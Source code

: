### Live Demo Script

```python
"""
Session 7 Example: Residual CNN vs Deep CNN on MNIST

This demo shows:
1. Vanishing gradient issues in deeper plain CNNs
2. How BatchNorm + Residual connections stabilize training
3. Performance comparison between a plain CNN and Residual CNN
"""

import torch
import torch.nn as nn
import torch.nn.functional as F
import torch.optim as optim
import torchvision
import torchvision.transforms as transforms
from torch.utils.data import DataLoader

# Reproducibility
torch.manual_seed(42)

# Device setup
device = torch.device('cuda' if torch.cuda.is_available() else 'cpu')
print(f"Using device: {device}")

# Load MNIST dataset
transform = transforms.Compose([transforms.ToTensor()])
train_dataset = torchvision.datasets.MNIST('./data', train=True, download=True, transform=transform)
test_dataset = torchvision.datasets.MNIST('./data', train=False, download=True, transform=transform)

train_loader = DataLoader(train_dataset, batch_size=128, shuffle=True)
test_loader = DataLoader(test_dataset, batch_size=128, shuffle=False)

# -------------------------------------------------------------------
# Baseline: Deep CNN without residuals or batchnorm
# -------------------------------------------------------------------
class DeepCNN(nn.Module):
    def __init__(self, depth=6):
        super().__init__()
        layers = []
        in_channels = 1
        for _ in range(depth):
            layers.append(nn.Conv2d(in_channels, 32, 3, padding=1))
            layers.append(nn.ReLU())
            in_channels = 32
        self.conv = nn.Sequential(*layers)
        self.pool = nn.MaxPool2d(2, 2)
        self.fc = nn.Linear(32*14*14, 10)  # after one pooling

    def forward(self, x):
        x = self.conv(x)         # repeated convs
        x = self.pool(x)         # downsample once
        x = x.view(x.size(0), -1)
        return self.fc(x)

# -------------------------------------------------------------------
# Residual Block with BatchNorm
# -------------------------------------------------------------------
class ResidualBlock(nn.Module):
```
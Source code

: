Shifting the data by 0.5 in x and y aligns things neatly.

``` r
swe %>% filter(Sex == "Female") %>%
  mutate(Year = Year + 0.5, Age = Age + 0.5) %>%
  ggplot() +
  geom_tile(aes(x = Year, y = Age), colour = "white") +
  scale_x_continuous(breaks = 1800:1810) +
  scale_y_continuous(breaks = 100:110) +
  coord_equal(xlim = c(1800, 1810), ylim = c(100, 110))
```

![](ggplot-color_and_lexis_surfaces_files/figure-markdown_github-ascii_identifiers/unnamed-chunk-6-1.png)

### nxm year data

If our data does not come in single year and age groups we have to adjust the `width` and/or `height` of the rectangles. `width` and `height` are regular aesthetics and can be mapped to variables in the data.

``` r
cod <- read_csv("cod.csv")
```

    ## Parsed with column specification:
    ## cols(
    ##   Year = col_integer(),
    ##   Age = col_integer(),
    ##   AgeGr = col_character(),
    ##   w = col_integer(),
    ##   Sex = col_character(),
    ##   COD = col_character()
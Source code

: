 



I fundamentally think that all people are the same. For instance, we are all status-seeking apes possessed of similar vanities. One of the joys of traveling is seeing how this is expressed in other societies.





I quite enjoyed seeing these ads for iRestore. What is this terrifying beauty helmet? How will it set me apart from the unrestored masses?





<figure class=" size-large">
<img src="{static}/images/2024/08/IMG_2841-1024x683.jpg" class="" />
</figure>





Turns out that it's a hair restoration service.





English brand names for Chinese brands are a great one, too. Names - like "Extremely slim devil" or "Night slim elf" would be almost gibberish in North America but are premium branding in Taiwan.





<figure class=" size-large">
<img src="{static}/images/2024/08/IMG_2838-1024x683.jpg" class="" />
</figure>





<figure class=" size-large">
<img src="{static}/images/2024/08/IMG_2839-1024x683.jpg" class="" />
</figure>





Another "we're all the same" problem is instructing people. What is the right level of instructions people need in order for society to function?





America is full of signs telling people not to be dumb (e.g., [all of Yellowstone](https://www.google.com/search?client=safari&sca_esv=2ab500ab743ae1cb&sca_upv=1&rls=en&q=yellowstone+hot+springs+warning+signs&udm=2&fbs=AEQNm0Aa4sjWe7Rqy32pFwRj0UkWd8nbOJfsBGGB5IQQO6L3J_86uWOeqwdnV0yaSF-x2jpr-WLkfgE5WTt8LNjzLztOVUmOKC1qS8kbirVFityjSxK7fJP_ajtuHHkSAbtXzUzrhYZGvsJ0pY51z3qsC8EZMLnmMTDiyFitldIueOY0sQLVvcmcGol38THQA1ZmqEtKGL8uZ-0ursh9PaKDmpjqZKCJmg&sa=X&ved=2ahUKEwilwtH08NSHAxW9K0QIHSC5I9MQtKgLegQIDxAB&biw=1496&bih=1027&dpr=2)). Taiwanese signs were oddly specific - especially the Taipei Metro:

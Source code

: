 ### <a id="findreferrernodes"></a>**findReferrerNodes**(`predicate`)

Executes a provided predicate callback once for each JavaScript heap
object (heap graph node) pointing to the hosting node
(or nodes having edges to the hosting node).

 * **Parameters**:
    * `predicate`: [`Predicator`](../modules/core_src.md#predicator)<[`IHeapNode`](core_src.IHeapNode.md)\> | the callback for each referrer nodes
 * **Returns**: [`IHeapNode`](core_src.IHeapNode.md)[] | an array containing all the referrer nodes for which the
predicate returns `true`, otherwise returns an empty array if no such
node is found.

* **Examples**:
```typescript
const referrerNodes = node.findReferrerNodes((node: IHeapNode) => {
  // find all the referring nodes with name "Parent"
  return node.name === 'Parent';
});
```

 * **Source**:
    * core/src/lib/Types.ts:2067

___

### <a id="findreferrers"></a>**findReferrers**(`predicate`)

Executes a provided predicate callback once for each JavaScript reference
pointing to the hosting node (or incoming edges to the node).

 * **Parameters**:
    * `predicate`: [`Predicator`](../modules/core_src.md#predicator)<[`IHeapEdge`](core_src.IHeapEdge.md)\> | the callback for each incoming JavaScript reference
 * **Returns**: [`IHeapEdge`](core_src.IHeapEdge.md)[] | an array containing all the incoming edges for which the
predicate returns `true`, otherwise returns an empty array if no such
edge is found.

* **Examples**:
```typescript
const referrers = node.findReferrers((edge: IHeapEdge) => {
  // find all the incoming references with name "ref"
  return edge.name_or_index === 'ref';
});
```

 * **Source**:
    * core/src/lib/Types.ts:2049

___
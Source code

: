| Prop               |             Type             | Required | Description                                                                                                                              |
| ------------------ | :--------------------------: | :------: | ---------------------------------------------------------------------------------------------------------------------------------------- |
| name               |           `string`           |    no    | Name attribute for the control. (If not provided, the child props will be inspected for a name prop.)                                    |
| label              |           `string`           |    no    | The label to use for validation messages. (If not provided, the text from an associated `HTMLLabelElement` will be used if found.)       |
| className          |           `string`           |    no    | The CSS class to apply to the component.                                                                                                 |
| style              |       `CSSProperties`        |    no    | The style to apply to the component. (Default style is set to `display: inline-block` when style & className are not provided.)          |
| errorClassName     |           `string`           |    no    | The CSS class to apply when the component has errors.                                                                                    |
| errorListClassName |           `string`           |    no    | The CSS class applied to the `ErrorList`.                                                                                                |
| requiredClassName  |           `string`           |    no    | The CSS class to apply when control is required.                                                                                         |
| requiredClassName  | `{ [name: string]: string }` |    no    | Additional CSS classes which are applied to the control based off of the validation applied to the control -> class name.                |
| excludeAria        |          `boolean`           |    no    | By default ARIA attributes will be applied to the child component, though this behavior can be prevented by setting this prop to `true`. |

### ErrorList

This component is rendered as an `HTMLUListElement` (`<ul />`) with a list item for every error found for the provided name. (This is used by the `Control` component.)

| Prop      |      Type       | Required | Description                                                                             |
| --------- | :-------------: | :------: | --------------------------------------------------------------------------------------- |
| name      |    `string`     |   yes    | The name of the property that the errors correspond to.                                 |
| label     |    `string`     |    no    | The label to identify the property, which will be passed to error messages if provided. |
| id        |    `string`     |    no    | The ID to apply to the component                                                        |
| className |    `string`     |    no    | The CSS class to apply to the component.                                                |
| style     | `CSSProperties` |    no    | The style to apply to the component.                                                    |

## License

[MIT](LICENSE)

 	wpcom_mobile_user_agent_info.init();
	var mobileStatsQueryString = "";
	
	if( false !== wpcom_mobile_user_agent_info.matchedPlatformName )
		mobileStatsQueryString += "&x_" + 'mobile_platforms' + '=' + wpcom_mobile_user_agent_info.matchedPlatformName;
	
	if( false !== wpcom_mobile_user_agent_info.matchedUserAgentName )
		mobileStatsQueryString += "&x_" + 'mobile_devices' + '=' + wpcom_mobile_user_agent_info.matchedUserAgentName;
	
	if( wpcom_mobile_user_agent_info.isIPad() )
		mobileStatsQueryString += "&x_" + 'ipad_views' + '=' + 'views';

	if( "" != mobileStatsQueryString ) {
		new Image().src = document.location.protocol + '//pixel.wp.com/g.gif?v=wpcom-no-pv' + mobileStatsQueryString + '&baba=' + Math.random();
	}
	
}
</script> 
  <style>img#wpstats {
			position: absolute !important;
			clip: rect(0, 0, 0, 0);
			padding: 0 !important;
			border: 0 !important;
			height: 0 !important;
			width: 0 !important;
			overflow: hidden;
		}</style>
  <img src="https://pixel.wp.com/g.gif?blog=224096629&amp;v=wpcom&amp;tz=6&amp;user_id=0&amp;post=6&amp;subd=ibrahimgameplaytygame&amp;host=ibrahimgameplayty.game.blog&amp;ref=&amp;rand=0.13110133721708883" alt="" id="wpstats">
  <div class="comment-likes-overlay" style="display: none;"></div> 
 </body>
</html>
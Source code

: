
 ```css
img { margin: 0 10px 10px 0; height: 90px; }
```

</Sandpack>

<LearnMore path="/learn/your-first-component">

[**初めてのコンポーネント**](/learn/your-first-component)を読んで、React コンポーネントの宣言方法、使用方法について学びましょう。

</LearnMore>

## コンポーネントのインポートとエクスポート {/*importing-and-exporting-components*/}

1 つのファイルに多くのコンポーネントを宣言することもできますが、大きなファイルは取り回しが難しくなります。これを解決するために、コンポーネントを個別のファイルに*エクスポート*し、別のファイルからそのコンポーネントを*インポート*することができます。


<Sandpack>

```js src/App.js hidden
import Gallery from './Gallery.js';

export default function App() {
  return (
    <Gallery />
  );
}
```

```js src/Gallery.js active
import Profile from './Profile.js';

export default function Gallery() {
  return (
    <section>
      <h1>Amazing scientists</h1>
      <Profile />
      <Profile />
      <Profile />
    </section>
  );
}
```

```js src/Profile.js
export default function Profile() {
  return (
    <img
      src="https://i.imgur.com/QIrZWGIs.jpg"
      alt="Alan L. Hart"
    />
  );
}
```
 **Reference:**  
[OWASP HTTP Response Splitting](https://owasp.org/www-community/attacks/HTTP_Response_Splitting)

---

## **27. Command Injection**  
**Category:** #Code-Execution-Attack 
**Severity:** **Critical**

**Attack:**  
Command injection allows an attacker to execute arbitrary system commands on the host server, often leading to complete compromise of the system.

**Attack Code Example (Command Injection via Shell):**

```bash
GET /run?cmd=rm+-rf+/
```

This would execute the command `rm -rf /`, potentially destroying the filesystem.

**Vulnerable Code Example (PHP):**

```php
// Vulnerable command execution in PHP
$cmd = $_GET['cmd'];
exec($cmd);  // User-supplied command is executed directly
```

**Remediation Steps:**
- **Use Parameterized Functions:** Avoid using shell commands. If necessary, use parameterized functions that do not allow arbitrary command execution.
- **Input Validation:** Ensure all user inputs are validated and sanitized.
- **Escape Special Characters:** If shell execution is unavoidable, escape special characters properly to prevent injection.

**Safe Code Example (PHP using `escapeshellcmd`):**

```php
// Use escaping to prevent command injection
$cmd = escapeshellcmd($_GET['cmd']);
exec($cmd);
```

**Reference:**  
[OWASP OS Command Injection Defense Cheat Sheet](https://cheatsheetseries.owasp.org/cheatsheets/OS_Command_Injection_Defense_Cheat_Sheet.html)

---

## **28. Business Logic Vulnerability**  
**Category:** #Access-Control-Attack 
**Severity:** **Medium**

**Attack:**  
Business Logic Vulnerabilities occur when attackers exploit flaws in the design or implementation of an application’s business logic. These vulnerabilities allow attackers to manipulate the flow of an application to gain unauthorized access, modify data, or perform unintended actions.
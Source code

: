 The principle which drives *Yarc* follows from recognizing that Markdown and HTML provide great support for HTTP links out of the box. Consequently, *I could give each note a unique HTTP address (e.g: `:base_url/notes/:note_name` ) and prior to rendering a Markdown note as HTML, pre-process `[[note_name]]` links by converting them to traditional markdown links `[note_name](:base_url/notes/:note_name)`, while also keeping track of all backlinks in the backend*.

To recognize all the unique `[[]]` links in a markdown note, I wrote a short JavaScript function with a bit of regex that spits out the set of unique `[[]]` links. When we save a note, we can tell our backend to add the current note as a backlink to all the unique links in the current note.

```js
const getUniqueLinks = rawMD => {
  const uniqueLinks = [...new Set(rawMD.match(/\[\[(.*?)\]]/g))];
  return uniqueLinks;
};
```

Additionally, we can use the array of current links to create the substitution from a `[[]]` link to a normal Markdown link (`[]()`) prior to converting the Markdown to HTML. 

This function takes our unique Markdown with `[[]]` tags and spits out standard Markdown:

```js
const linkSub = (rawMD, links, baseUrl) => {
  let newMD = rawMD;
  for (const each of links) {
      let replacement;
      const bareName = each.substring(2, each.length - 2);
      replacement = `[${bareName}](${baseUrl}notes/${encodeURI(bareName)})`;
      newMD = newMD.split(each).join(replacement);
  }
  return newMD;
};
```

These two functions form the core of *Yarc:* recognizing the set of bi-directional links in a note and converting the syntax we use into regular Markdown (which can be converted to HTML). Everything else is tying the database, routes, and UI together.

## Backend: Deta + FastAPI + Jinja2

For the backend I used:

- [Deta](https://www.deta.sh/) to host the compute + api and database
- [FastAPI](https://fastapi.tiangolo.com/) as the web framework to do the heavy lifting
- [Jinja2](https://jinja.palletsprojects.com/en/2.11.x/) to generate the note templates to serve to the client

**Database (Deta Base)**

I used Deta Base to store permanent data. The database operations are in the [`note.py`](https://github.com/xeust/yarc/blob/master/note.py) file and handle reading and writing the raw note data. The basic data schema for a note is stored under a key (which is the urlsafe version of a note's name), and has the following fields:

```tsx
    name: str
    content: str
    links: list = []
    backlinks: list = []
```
========================================
Required action
Return, from the entries, each line that holds "padding".

Answer below
            layers.append(nn.Conv2d(in_channels, 32, 3, padding=1))
			padding: 0 !important;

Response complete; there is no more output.